A new update has been released for Doom and Doom II.
Offering “QOL improvements, performance optimization, and more!”, the update will be coming to all platforms, Bethesda explained on its website.
For the first time in “an official port”, the original Doom renderer “has been modified to natively render 16:9 without any letterboxing”, and the FOV “has been increased to reveal more image on the side instead of chopping off the top and bottom”.
The adjustments also include 16:9 versions of titlescreen, intermission, and ending screens, plus anyone who already owns either The Ultimate Doom or Doom II: Hell On Earth on Steam will automatically receive the new re-releases in their libraries.
“The original DOS versions are still available as a separate launch option from within Steam, and the original DOS IWAD files are in their original location on disk”, Bethesda added, and warned that if you have modified the files in the Steam install folder directly, some files may be overwritten.
There’s also DeHackEd support, Deathmatch 3.0 in split-screen multiplayer, an additional, optional crosshair, gyro aim for PC, Switch, and PS4, and controller support and new touch controls for iOS.
There’s more, but it’s a comprehensive update, so head on over to the official website for the full details.
In related news, Doom Eternal’s first single-player expansion, The Ancient Gods, Part One, will be available as a standalone game when it releases on 20th October, 2020.
This means players can jump into the new DLC – which is part of Doom Eternal’s Year One Pass and sees you travel to new realms in the Doom universe and face new enemies – even if they don’t have the base game, or haven’t completed the main campaign.

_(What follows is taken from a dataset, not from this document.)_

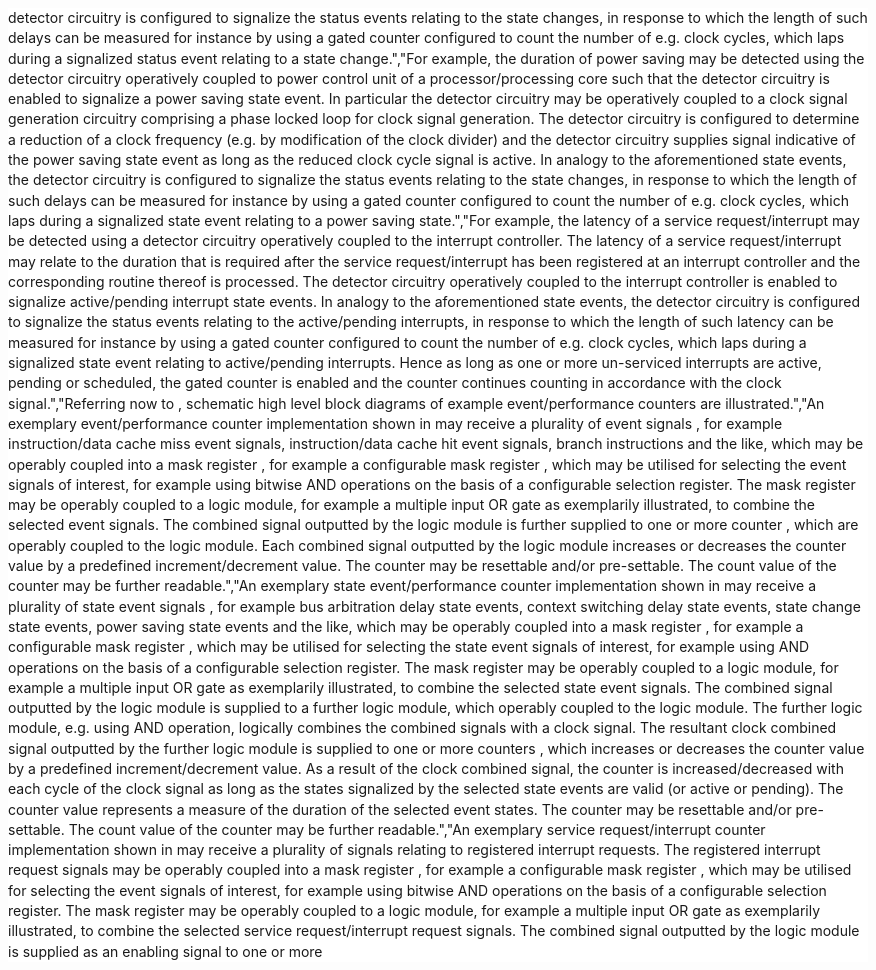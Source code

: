 detector circuitry is configured to signalize the status events relating to the state changes, in response to which the length of such delays can be measured for instance by using a gated counter configured to count the number of e.g. clock cycles, which laps during a signalized status event relating to a state change.","For example, the duration of power saving may be detected using the detector circuitry operatively coupled to power control unit of a processor\/processing core such that the detector circuitry is enabled to signalize a power saving state event. In particular the detector circuitry may be operatively coupled to a clock signal generation circuitry comprising a phase locked loop for clock signal generation. The detector circuitry is configured to determine a reduction of a clock frequency (e.g. by modification of the clock divider) and the detector circuitry supplies signal indicative of the power saving state event as long as the reduced clock cycle signal is active. In analogy to the aforementioned state events, the detector circuitry is configured to signalize the status events relating to the state changes, in response to which the length of such delays can be measured for instance by using a gated counter configured to count the number of e.g. clock cycles, which laps during a signalized state event relating to a power saving state.","For example, the latency of a service request\/interrupt may be detected using a detector circuitry operatively coupled to the interrupt controller. The latency of a service request\/interrupt may relate to the duration that is required after the service request\/interrupt has been registered at an interrupt controller and the corresponding routine thereof is processed. The detector circuitry operatively coupled to the interrupt controller is enabled to signalize active\/pending interrupt state events. In analogy to the aforementioned state events, the detector circuitry is configured to signalize the status events relating to the active\/pending interrupts, in response to which the length of such latency can be measured for instance by using a gated counter configured to count the number of e.g. clock cycles, which laps during a signalized state event relating to active\/pending interrupts. Hence as long as one or more un-serviced interrupts are active, pending or scheduled, the gated counter is enabled and the counter continues counting in accordance with the clock signal.","Referring now to , schematic high level block diagrams of example event\/performance counters are illustrated.","An exemplary event\/performance counter implementation shown in  may receive a plurality of event signals , for example instruction\/data cache miss event signals, instruction\/data cache hit event signals, branch instructions and the like, which may be operably coupled into a mask register , for example a configurable mask register , which may be utilised for selecting the event signals of interest, for example using bitwise AND operations on the basis of a configurable selection register. The mask register  may be operably coupled to a logic module, for example a multiple input OR gate  as exemplarily illustrated, to combine the selected event signals. The combined signal outputted by the logic module is further supplied to one or more counter , which are operably coupled to the logic module. Each combined signal outputted by the logic module increases or decreases the counter value by a predefined increment\/decrement value. The counter  may be resettable and\/or pre-settable. The count value of the counter  may be further readable.","An exemplary state event\/performance counter implementation shown in  may receive a plurality of state event signals , for example bus arbitration delay state events, context switching delay state events, state change state events, power saving state events and the like, which may be operably coupled into a mask register , for example a configurable mask register , which may be utilised for selecting the state event signals of interest, for example using AND operations on the basis of a configurable selection register. The mask register  may be operably coupled to a logic module, for example a multiple input OR gate  as exemplarily illustrated, to combine the selected state event signals. The combined signal outputted by the logic module is supplied to a further logic module, which operably coupled to the logic module. The further logic module, e.g. using AND operation, logically combines the combined signals with a clock signal. The resultant clock combined signal outputted by the further logic module is supplied to one or more counters , which increases or decreases the counter value by a predefined increment\/decrement value. As a result of the clock combined signal, the counter is increased\/decreased with each cycle of the clock signal as long as the states signalized by the selected state events are valid (or active or pending). The counter value represents a measure of the duration of the selected event states. The counter  may be resettable and\/or pre-settable. The count value of the counter  may be further readable.","An exemplary service request\/interrupt counter implementation shown in  may receive a plurality of signals  relating to registered interrupt requests. The registered interrupt request signals may be operably coupled into a mask register , for example a configurable mask register , which may be utilised for selecting the event signals of interest, for example using bitwise AND operations on the basis of a configurable selection register. The mask register  may be operably coupled to a logic module, for example a multiple input OR gate  as exemplarily illustrated, to combine the selected service request\/interrupt request signals. The combined signal outputted by the logic module is supplied as an enabling signal to one or more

Bethesda trumpeted the launch of Doom Eternal by announcing it earned the series’ best-ever opening week sales. Here in the UK, shops began selling boxed copies of Doom Eternal early in a bid to shift stock before stores were shut down ahead of the pandemic lockdown. Interestingly, though, physical sales of Doom Eternal’s boxed version were down around a third on those for Doom’s 2016 reboot, though it’s likely the rise in digital console sales made up much of this.
Edwin deemed the game “an even faster and bloodier but slightly wayward follow-up to a thunderous shooter reboot” in Eurogamer’s Doom Eternal review.